GIVEN RECORDS section start

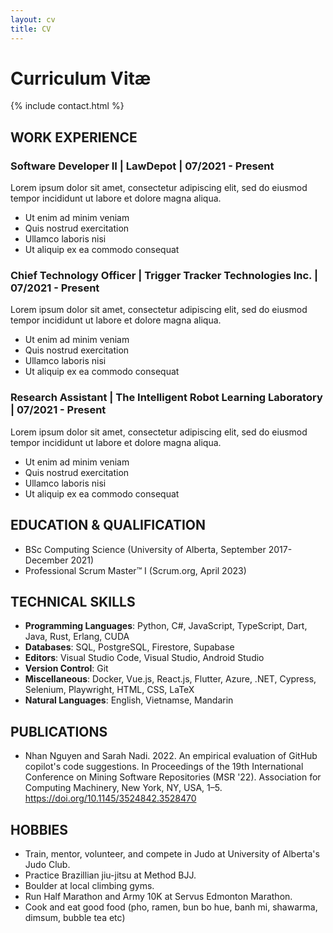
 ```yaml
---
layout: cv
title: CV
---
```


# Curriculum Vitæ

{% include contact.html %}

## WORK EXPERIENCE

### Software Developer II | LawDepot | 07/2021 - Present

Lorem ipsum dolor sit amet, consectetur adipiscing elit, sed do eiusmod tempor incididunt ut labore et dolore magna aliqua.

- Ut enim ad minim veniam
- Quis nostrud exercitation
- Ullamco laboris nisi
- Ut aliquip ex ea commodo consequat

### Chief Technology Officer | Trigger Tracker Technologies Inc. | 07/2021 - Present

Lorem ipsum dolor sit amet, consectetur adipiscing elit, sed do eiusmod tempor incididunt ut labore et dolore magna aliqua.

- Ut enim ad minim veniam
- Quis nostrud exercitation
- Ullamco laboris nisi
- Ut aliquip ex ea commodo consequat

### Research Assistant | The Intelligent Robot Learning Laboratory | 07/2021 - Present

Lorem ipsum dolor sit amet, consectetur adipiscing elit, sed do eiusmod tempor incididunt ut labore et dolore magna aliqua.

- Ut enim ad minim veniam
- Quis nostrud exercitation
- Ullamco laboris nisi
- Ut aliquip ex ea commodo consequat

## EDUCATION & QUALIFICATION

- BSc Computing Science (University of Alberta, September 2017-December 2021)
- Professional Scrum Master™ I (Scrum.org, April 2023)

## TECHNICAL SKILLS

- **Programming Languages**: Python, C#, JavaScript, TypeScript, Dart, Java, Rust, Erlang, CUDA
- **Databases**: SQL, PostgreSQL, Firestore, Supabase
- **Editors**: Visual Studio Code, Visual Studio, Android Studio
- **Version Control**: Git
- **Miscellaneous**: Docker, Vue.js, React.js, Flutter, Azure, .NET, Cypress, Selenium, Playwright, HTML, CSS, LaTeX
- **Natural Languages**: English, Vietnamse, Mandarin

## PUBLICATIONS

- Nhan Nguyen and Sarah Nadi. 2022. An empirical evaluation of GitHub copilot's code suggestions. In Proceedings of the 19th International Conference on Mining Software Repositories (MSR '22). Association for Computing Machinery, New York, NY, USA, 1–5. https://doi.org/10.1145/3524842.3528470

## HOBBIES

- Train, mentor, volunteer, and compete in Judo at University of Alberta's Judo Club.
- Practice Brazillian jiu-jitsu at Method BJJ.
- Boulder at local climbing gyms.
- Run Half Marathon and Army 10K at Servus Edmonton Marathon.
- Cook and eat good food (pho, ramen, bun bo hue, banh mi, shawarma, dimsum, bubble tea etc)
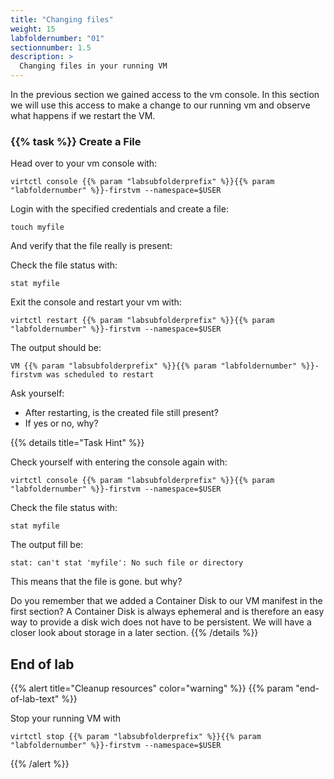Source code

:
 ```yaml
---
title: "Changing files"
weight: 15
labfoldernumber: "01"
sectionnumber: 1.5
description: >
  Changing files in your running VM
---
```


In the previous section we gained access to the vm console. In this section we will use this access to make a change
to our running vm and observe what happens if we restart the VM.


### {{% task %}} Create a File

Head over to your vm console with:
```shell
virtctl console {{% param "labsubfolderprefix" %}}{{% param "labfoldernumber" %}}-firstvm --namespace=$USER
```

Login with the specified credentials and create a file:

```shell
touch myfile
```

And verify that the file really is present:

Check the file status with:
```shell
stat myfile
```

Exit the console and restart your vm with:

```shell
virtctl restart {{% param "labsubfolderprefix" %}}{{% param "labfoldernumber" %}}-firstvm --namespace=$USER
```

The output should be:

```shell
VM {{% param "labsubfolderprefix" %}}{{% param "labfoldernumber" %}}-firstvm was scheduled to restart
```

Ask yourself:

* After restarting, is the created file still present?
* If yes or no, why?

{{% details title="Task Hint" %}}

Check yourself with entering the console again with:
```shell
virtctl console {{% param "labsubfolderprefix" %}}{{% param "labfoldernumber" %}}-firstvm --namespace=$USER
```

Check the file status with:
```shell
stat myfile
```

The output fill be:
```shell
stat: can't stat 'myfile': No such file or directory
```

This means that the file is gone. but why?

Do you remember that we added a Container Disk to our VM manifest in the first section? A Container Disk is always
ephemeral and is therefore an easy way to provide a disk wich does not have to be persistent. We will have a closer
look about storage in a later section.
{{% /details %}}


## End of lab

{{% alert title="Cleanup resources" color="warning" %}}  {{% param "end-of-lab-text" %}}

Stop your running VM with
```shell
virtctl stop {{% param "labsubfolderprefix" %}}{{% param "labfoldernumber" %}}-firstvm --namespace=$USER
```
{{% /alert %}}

GIVEN RECORDS section end

- _EXERCISE DETAILS_
In the entries above, find each line that has the word "yourself". Copy it.

- _WRITTEN REPLY_
Ask yourself:
Check yourself with entering the console again with:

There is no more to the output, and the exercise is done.